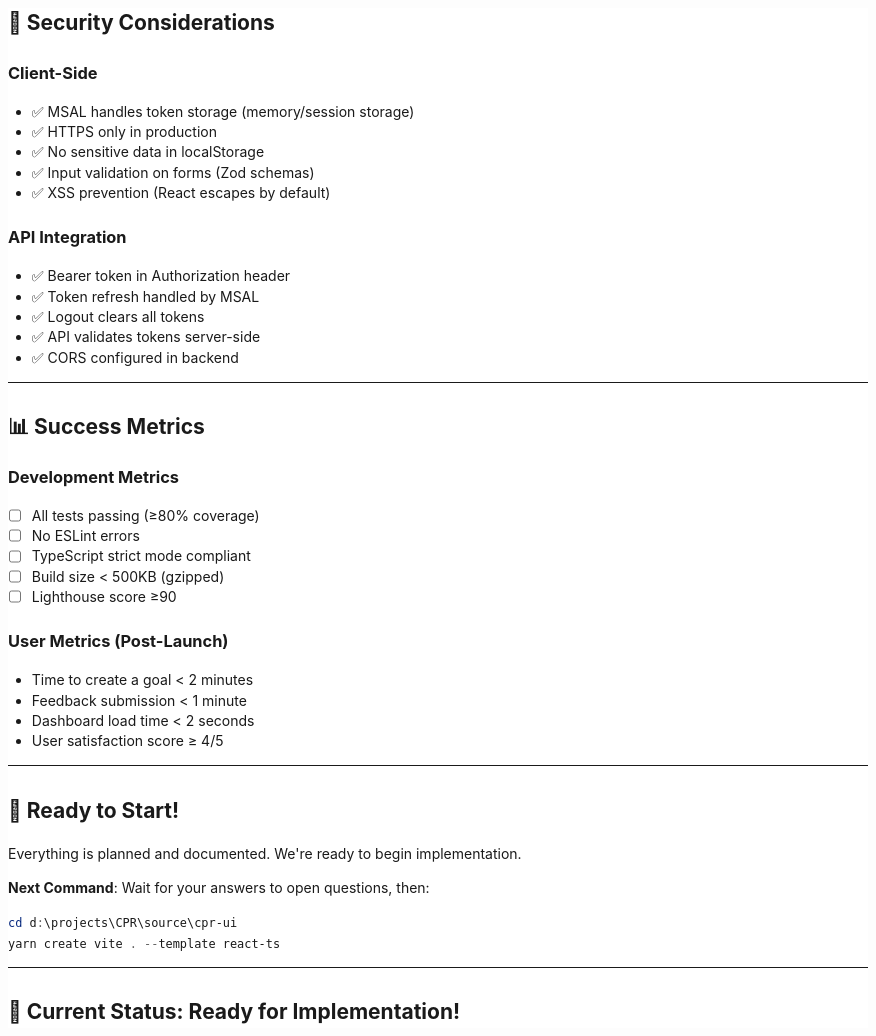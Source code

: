 
## 🔐 Security Considerations

### Client-Side
- ✅ MSAL handles token storage (memory/session storage)
- ✅ HTTPS only in production
- ✅ No sensitive data in localStorage
- ✅ Input validation on forms (Zod schemas)
- ✅ XSS prevention (React escapes by default)

### API Integration
- ✅ Bearer token in Authorization header
- ✅ Token refresh handled by MSAL
- ✅ Logout clears all tokens
- ✅ API validates tokens server-side
- ✅ CORS configured in backend

---

## 📊 Success Metrics

### Development Metrics
- [ ] All tests passing (≥80% coverage)
- [ ] No ESLint errors
- [ ] TypeScript strict mode compliant
- [ ] Build size < 500KB (gzipped)
- [ ] Lighthouse score ≥90

### User Metrics (Post-Launch)
- Time to create a goal < 2 minutes
- Feedback submission < 1 minute
- Dashboard load time < 2 seconds
- User satisfaction score ≥ 4/5

---

## 🎯 Ready to Start!

Everything is planned and documented. We're ready to begin implementation.

**Next Command**: Wait for your answers to open questions, then:

```powershell
cd d:\projects\CPR\source\cpr-ui
yarn create vite . --template react-ts
```

---

## 🎯 Current Status: Ready for Implementation!
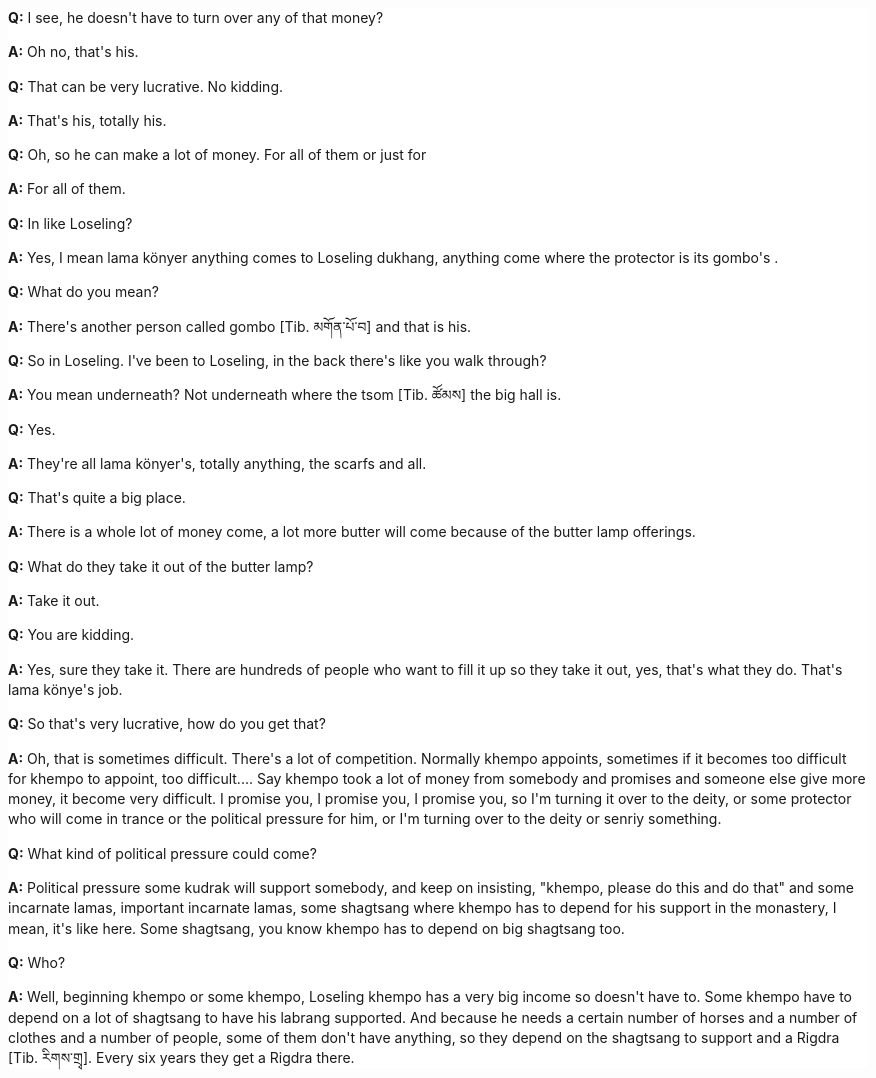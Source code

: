 **Q:**  I see, he doesn't have to turn over any of that money?   

**A:**  Oh no, that's his.   

**Q:**  That can be very lucrative. No kidding.   

**A:**  That's his, totally his.   

**Q:**  Oh, so he can make a lot of money. For all of them or just for   

**A:**  For all of them.   

**Q:**  In like Loseling?   

**A:**  Yes, I mean lama könyer anything comes to Loseling dukhang, anything come where the protector is its gombo's .   

**Q:**  What do you mean?   

**A:**  There's another person called gombo [Tib. མགོན་པོ་བ] and that is his.   

**Q:**  So in Loseling. I've been to Loseling, in the back there's like you walk through?   

**A:**  You mean underneath? Not underneath where the tsom [Tib. ཚོམས] the big hall is.   

**Q:**  Yes.   

**A:**  They're all lama könyer's, totally anything, the scarfs and all.   

**Q:**  That's quite a big place.   

**A:**  There is a whole lot of money come, a lot more butter will come because of the butter lamp offerings.   

**Q:**  What do they take it out of the butter lamp?   

**A:**  Take it out.   

**Q:**  You are kidding.   

**A:**  Yes, sure they take it. There are hundreds of people who want to fill it up so they take it out, yes, that's what they do. That's lama könye's job.   

**Q:**  So that's very lucrative, how do you get that?   

**A:**  Oh, that is sometimes difficult. There's a lot of competition. Normally khempo appoints, sometimes if it becomes too difficult for khempo to appoint, too difficult.... Say khempo took a lot of money from somebody and promises and someone else give more money, it become very difficult. I promise you, I promise you, I promise you, so I'm turning it over to the deity, or some protector who will come in trance or the political pressure for him, or I'm turning over to the deity or senriy something.   

**Q:**  What kind of political pressure could come?   

**A:**  Political pressure some kudrak will support somebody, and keep on insisting, "khempo, please do this and do that" and some incarnate lamas, important incarnate lamas, some shagtsang where khempo has to depend for his support in the monastery, I mean, it's like here. Some shagtsang, you know khempo has to depend on big shagtsang too.   

**Q:**  Who?   

**A:**  Well, beginning khempo or some khempo, Loseling khempo has a very big income so doesn't have to. Some khempo have to depend on a lot of shagtsang to have his labrang supported. And because he needs a certain number of horses and a number of clothes and a number of people, some of them don't have anything, so they depend on the shagtsang to support and a Rigdra [Tib. རིགས་གྲྭ]. Every six years they get a Rigdra there.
- - - - - - -
■ **Instructions for the task**: The result should be an exact retyped version of all the entries above, containing no pictures.

■ **Answer below**:
Source code

: 
## 🔐 Security Considerations

### Client-Side
- ✅ MSAL handles token storage (memory/session storage)
- ✅ HTTPS only in production
- ✅ No sensitive data in localStorage
- ✅ Input validation on forms (Zod schemas)
- ✅ XSS prevention (React escapes by default)

### API Integration
- ✅ Bearer token in Authorization header
- ✅ Token refresh handled by MSAL
- ✅ Logout clears all tokens
- ✅ API validates tokens server-side
- ✅ CORS configured in backend

---

## 📊 Success Metrics

### Development Metrics
- [ ] All tests passing (≥80% coverage)
- [ ] No ESLint errors
- [ ] TypeScript strict mode compliant
- [ ] Build size < 500KB (gzipped)
- [ ] Lighthouse score ≥90

### User Metrics (Post-Launch)
- Time to create a goal < 2 minutes
- Feedback submission < 1 minute
- Dashboard load time < 2 seconds
- User satisfaction score ≥ 4/5

---

## 🎯 Ready to Start!

Everything is planned and documented. We're ready to begin implementation.

**Next Command**: Wait for your answers to open questions, then:

```powershell
cd d:\projects\CPR\source\cpr-ui
yarn create vite . --template react-ts
```

---

## 🎯 Current Status: Ready for Implementation!
Source code

: **Q:**  I see, he doesn't have to turn over any of that money?   

**A:**  Oh no, that's his.   

**Q:**  That can be very lucrative. No kidding.   

**A:**  That's his, totally his.   

**Q:**  Oh, so he can make a lot of money. For all of them or just for   

**A:**  For all of them.   

**Q:**  In like Loseling?   

**A:**  Yes, I mean lama könyer anything comes to Loseling dukhang, anything come where the protector is its gombo's .   

**Q:**  What do you mean?   

**A:**  There's another person called gombo [Tib. མགོན་པོ་བ] and that is his.   

**Q:**  So in Loseling. I've been to Loseling, in the back there's like you walk through?   

**A:**  You mean underneath? Not underneath where the tsom [Tib. ཚོམས] the big hall is.   

**Q:**  Yes.   

**A:**  They're all lama könyer's, totally anything, the scarfs and all.   

**Q:**  That's quite a big place.   

**A:**  There is a whole lot of money come, a lot more butter will come because of the butter lamp offerings.   

**Q:**  What do they take it out of the butter lamp?   

**A:**  Take it out.   

**Q:**  You are kidding.   

**A:**  Yes, sure they take it. There are hundreds of people who want to fill it up so they take it out, yes, that's what they do. That's lama könye's job.   

**Q:**  So that's very lucrative, how do you get that?   

**A:**  Oh, that is sometimes difficult. There's a lot of competition. Normally khempo appoints, sometimes if it becomes too difficult for khempo to appoint, too difficult.... Say khempo took a lot of money from somebody and promises and someone else give more money, it become very difficult. I promise you, I promise you, I promise you, so I'm turning it over to the deity, or some protector who will come in trance or the political pressure for him, or I'm turning over to the deity or senriy something.   

**Q:**  What kind of political pressure could come?   

**A:**  Political pressure some kudrak will support somebody, and keep on insisting, "khempo, please do this and do that" and some incarnate lamas, important incarnate lamas, some shagtsang where khempo has to depend for his support in the monastery, I mean, it's like here. Some shagtsang, you know khempo has to depend on big shagtsang too.   

**Q:**  Who?   

**A:**  Well, beginning khempo or some khempo, Loseling khempo has a very big income so doesn't have to. Some khempo have to depend on a lot of shagtsang to have his labrang supported. And because he needs a certain number of horses and a number of clothes and a number of people, some of them don't have anything, so they depend on the shagtsang to support and a Rigdra [Tib. རིགས་གྲྭ]. Every six years they get a Rigdra there.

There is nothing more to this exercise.